◆ ACTION ITEM ◆
Take the data below and extract the lines from the one with "- Advize_PlantEverything" to the one with "- Changed interaction", inclusive, exactly as written.

◆ DATASET ENTRIES ◆
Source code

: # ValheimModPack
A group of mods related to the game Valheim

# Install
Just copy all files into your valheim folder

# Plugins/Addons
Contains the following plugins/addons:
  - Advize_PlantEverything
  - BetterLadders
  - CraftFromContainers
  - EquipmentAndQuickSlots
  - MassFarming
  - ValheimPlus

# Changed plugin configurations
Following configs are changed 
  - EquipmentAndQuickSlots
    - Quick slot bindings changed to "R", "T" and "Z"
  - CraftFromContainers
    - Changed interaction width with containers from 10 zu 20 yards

--

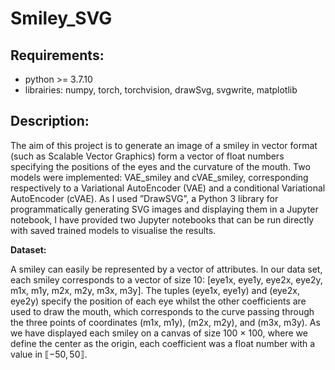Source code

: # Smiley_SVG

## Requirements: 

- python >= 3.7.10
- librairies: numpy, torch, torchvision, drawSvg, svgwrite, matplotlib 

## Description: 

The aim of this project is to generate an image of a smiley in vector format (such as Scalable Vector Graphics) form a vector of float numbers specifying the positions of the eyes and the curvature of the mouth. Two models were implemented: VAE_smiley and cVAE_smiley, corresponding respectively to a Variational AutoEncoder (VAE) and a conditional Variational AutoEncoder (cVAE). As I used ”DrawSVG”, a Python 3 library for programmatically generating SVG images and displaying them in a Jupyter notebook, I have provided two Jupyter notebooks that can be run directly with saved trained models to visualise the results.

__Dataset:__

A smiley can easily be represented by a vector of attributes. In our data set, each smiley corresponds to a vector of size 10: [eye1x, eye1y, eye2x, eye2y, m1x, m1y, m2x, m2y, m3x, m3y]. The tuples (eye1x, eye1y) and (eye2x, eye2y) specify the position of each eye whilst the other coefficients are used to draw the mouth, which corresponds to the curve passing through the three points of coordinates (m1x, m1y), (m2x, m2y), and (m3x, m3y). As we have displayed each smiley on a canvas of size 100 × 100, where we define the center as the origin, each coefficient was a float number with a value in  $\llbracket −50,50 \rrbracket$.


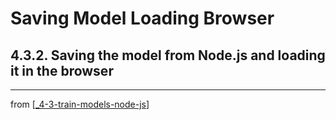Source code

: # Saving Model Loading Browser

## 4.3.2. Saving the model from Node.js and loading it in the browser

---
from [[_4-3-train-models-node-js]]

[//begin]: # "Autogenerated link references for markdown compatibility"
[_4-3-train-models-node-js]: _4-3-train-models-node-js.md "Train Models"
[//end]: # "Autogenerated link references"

◆ SOLUTION TO THIS PROBLEM ◆
  - Advize_PlantEverything
  - BetterLadders
  - CraftFromContainers
  - EquipmentAndQuickSlots
  - MassFarming
  - ValheimPlus

# Changed plugin configurations
Following configs are changed 
  - EquipmentAndQuickSlots
    - Quick slot bindings changed to "R", "T" and "Z"
  - CraftFromContainers
    - Changed interaction width with containers from 10 zu 20 yards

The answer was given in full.